What the Learner Captures
Field Types
PRIMITIVE CLASSIFICATION
string · number · boolean
null · object · array
mixed (ambiguity flag)
Promotes to mixed on divergence
Value Patterns
SEMANTIC INFERENCE
UUID · email · ISO date
URL · IP · hex digest
regex-detected formats
Via profiler::patterns::detect_pattern
Length & Value Bounds
NUMERIC CONSTRAINTS
min / max string length
min / max numeric value
tolerance multiplier applied
Default tolerance: 1.5× learned max
Sample Count
TRAINING MATURITY
Per-endpoint sample counter
min_samples_for_validation
Silent until matured
Prevents false positives while learning
Nested Structure
OBJECT TREES
Recursive field maps
Array element schemas
Depth-limited traversal
max_nesting_depth guards memory
Endpoint Identity
TEMPLATE KEY
Keyed by normalized path
LRU eviction past max_schemas
DashMap thread-safe
Generation queue for O(1) eviction
Example — POST /api/users
OBSERVED REQUEST BODY
{
  "id": "3f1a9c7e-2b4d",
  "email": "[email protected]",
  "age": 34,
  "verified": true,
  "joined": "2026-04-12"
}
INFERRED FIELD SCHEMA
// endpoint: /api/users · samples: 42
id       → uuid    (len 36)
email    → email   (len ≤ 48)
age      → number  (0–120)
verified → boolean
joined   → iso-date
Downstream Consumers of the Schema
WAF · schema_violation
BODY-PHASE RULE KIND
Rules match on total_score via compare_threshold (gte/gt/eq/lte/lt).
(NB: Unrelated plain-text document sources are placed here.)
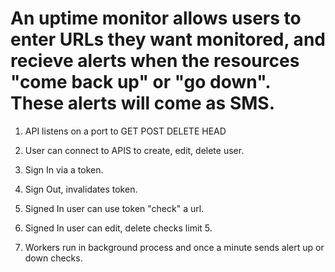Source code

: # An uptime monitor allows users to enter URLs they want monitored, and recieve alerts when the resources "come back up" or "go down". These alerts will come as SMS.

1. API listens on a port to GET POST DELETE HEAD

2. User can connect to APIS to create, edit, delete user.

3. Sign In via a token.

4. Sign Out, invalidates token.

5. Signed In user can use token "check" a url.

6. Signed In user can edit, delete checks limit 5.

7. Workers run in background process and once a minute sends alert up or down checks.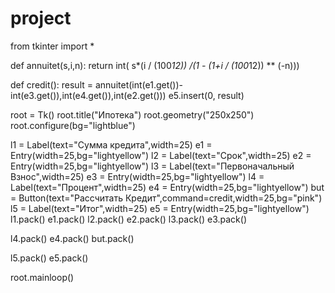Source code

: # project
from tkinter import *

def annuitet(s,i,n):
  return int( s*(i / (100*12)) /(1 - (1+i / (100*12)) ** (-n)))

def credit():
  result = annuitet(int(e1.get())-int(e3.get()),int(e4.get()),int(e2.get()))
  e5.insert(0, result)

root = Tk()
root.title("Ипотека")
root.geometry("250x250")
root.configure(bg="lightblue")

l1 = Label(text="Сумма кредита",width=25)
e1 = Entry(width=25,bg="lightyellow")
l2 = Label(text="Срок",width=25)
e2 = Entry(width=25,bg="lightyellow")
l3 = Label(text="Первоначальный Взнос",width=25)
e3 = Entry(width=25,bg="lightyellow")
l4 = Label(text="Процент",width=25)
e4 = Entry(width=25,bg="lightyellow")
but = Button(text="Рассчитать Кредит",command=credit,width=25,bg="pink")
l5 = Label(text="Итог",width=25)
e5 = Entry(width=25,bg="lightyellow")
l1.pack()
e1.pack()
l2.pack()
e2.pack()
l3.pack()
e3.pack()

l4.pack()
e4.pack()
but.pack()

l5.pack()
e5.pack()

root.mainloop()
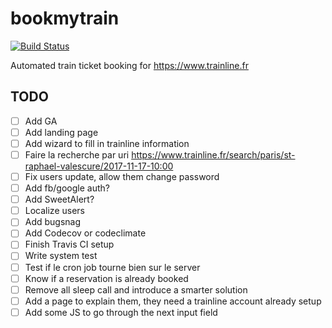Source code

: # bookmytrain
[![Build Status](https://travis-ci.org/Goldenson/bookmytrain.svg?branch=master)](https://travis-ci.org/Goldenson/bookmytrain)

Automated train ticket booking for https://www.trainline.fr

## TODO

- [ ] Add GA
- [ ] Add landing page
- [ ] Add wizard to fill in trainline information
- [ ] Faire la recherche par uri https://www.trainline.fr/search/paris/st-raphael-valescure/2017-11-17-10:00
- [ ] Fix users update, allow them change password
- [ ] Add fb/google auth?
- [ ] Add SweetAlert?
- [ ] Localize users
- [ ] Add bugsnag
- [ ] Add Codecov or codeclimate
- [ ] Finish Travis CI setup
- [ ] Write system test
- [ ] Test if le cron job tourne bien sur le server
- [ ] Know if a reservation is already booked
- [ ] Remove all sleep call and introduce a smarter solution
- [ ] Add a page to explain them, they need a trainline account already setup
- [ ] Add some JS to go through the next input field
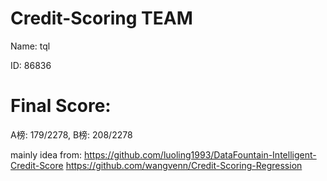 # Credit-Scoring TEAM

Name: tql

ID: 86836

# Final Score: 
A榜: 179/2278, B榜: 208/2278

mainly idea from:
https://github.com/luoling1993/DataFountain-Intelligent-Credit-Score
https://github.com/wangvenn/Credit-Scoring-Regression
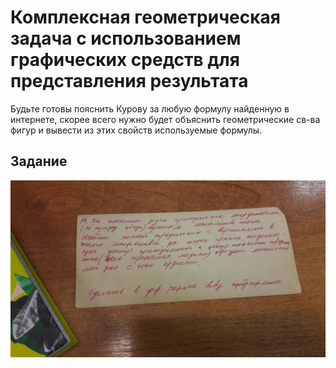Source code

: # Комплексная геометрическая задача с использованием графических средств для представления результата 

Будьте готовы пояснить Курову за любую формулу найденную в интернете, скорее всего нужно будет объяснить 
геометрические св-ва фигур и вывести из этих свойств используемые формулы. 

## Задание
![task](https://raw.githubusercontent.com/Winterpuma/bmstu_CG/master/lab_01/task1.jpg)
Evaluated synchronously in the body phase — same pass that produces the verdict.
DLP Scanner
POST-VERDICT HAND-OFF
Learned field patterns inform which fields are candidates for PII / secret scanning. Runs after the WAF verdict on allowed bodies.
Anomaly Detection
STRUCTURAL DRIFT
Unexpected fields, missing required fields, and type promotions to mixed surface as anomalies — feeding risk scores and Horizon telemetry.
Anti-poisoning guarantee
The body-phase WAF runs before the learner trains. If a request is blocked — SQLi, schema violation, DLP hit — its payload is dropped without entering the baseline. Attackers cannot teach Synapse to trust the shape of an attack, even under sustained traffic. Schemas stay clean.